Your answer should be the complete data, copied exactly.
▽
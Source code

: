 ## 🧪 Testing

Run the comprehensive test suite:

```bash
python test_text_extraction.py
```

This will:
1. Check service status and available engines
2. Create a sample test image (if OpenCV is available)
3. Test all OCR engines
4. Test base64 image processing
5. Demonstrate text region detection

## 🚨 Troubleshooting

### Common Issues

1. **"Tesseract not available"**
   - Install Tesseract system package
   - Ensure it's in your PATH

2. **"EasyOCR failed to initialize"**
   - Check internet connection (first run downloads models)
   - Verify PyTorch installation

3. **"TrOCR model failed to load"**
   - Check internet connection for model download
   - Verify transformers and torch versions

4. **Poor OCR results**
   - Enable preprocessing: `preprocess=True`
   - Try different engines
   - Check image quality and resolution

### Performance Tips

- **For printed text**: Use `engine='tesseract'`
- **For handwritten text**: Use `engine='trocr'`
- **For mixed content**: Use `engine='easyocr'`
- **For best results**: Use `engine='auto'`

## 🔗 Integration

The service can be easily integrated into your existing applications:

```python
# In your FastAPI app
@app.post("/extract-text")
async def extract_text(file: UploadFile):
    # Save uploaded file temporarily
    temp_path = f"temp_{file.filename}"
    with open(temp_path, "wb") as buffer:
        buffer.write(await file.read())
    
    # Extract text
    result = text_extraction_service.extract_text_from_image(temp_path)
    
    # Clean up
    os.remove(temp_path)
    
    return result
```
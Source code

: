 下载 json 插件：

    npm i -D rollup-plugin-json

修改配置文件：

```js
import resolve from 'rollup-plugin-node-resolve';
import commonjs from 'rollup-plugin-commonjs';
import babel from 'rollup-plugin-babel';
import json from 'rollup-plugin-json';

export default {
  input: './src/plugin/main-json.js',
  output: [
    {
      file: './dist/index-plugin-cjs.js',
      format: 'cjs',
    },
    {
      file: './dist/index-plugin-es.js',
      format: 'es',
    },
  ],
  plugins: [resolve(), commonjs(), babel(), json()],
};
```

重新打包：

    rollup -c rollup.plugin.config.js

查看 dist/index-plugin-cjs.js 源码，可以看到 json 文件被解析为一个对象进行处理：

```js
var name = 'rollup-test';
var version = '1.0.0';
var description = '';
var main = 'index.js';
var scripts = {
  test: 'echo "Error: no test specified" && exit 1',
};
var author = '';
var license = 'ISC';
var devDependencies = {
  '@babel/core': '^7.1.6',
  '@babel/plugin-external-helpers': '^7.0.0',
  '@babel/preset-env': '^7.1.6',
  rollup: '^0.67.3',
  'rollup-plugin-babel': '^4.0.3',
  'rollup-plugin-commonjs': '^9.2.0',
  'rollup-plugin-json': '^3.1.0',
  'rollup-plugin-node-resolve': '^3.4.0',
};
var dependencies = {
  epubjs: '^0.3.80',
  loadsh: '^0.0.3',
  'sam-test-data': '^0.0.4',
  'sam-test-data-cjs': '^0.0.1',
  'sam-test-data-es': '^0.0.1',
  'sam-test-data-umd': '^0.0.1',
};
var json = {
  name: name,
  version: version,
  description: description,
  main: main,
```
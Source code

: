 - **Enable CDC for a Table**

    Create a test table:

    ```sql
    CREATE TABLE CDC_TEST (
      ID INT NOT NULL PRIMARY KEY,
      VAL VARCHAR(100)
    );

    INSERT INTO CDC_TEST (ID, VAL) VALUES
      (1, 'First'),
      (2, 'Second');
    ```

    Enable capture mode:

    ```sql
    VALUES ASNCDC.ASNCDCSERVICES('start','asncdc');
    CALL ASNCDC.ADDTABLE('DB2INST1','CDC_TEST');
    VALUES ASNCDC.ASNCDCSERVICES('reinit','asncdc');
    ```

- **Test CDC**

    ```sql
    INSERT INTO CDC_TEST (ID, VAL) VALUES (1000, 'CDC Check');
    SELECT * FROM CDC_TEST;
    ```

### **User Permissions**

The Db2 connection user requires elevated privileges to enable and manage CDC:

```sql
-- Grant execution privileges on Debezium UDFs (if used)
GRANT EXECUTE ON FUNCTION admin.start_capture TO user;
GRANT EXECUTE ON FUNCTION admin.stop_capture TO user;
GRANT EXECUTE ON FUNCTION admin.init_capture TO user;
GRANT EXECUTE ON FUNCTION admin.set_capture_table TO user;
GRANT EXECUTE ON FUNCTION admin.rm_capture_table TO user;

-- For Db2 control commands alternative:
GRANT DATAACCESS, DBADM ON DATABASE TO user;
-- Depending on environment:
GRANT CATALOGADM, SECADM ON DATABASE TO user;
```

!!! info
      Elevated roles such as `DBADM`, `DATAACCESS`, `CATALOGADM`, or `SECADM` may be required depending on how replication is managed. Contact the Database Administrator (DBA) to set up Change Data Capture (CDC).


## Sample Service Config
△
_RESULT OF THIS EXERCISE_.
Source code

: ## 🧪 Testing

Run the comprehensive test suite:

```bash
python test_text_extraction.py
```

This will:
1. Check service status and available engines
2. Create a sample test image (if OpenCV is available)
3. Test all OCR engines
4. Test base64 image processing
5. Demonstrate text region detection

## 🚨 Troubleshooting

### Common Issues

1. **"Tesseract not available"**
   - Install Tesseract system package
   - Ensure it's in your PATH

2. **"EasyOCR failed to initialize"**
   - Check internet connection (first run downloads models)
   - Verify PyTorch installation

3. **"TrOCR model failed to load"**
   - Check internet connection for model download
   - Verify transformers and torch versions

4. **Poor OCR results**
   - Enable preprocessing: `preprocess=True`
   - Try different engines
   - Check image quality and resolution

### Performance Tips

- **For printed text**: Use `engine='tesseract'`
- **For handwritten text**: Use `engine='trocr'`
- **For mixed content**: Use `engine='easyocr'`
- **For best results**: Use `engine='auto'`

## 🔗 Integration

The service can be easily integrated into your existing applications:

```python
# In your FastAPI app
@app.post("/extract-text")
async def extract_text(file: UploadFile):
    # Save uploaded file temporarily
    temp_path = f"temp_{file.filename}"
    with open(temp_path, "wb") as buffer:
        buffer.write(await file.read())
    
    # Extract text
    result = text_extraction_service.extract_text_from_image(temp_path)
    
    # Clean up
    os.remove(temp_path)
    
    return result
```
Source code

: 下载 json 插件：

    npm i -D rollup-plugin-json

修改配置文件：

```js
import resolve from 'rollup-plugin-node-resolve';
import commonjs from 'rollup-plugin-commonjs';
import babel from 'rollup-plugin-babel';
import json from 'rollup-plugin-json';

export default {
  input: './src/plugin/main-json.js',
  output: [
    {
      file: './dist/index-plugin-cjs.js',
      format: 'cjs',
    },
    {
      file: './dist/index-plugin-es.js',
      format: 'es',
    },
  ],
  plugins: [resolve(), commonjs(), babel(), json()],
};
```

重新打包：

    rollup -c rollup.plugin.config.js

查看 dist/index-plugin-cjs.js 源码，可以看到 json 文件被解析为一个对象进行处理：

```js
var name = 'rollup-test';
var version = '1.0.0';
var description = '';
var main = 'index.js';
var scripts = {
  test: 'echo "Error: no test specified" && exit 1',
};
var author = '';
var license = 'ISC';
var devDependencies = {
  '@babel/core': '^7.1.6',
  '@babel/plugin-external-helpers': '^7.0.0',
  '@babel/preset-env': '^7.1.6',
  rollup: '^0.67.3',
  'rollup-plugin-babel': '^4.0.3',
  'rollup-plugin-commonjs': '^9.2.0',
  'rollup-plugin-json': '^3.1.0',
  'rollup-plugin-node-resolve': '^3.4.0',
};
var dependencies = {
  epubjs: '^0.3.80',
  loadsh: '^0.0.3',
  'sam-test-data': '^0.0.4',
  'sam-test-data-cjs': '^0.0.1',
  'sam-test-data-es': '^0.0.1',
  'sam-test-data-umd': '^0.0.1',
};
var json = {
  name: name,
  version: version,
  description: description,
  main: main,
```
Source code

: - **Enable CDC for a Table**

    Create a test table:

    ```sql
    CREATE TABLE CDC_TEST (
      ID INT NOT NULL PRIMARY KEY,
      VAL VARCHAR(100)
    );

    INSERT INTO CDC_TEST (ID, VAL) VALUES
      (1, 'First'),
      (2, 'Second');
    ```

    Enable capture mode:

    ```sql
    VALUES ASNCDC.ASNCDCSERVICES('start','asncdc');
    CALL ASNCDC.ADDTABLE('DB2INST1','CDC_TEST');
    VALUES ASNCDC.ASNCDCSERVICES('reinit','asncdc');
    ```

- **Test CDC**

    ```sql
    INSERT INTO CDC_TEST (ID, VAL) VALUES (1000, 'CDC Check');
    SELECT * FROM CDC_TEST;
    ```

### **User Permissions**

The Db2 connection user requires elevated privileges to enable and manage CDC:

```sql
-- Grant execution privileges on Debezium UDFs (if used)
GRANT EXECUTE ON FUNCTION admin.start_capture TO user;
GRANT EXECUTE ON FUNCTION admin.stop_capture TO user;
GRANT EXECUTE ON FUNCTION admin.init_capture TO user;
GRANT EXECUTE ON FUNCTION admin.set_capture_table TO user;
GRANT EXECUTE ON FUNCTION admin.rm_capture_table TO user;

-- For Db2 control commands alternative:
GRANT DATAACCESS, DBADM ON DATABASE TO user;
-- Depending on environment:
GRANT CATALOGADM, SECADM ON DATABASE TO user;
```

!!! info
      Elevated roles such as `DBADM`, `DATAACCESS`, `CATALOGADM`, or `SECADM` may be required depending on how replication is managed. Contact the Database Administrator (DBA) to set up Change Data Capture (CDC).


## Sample Service Config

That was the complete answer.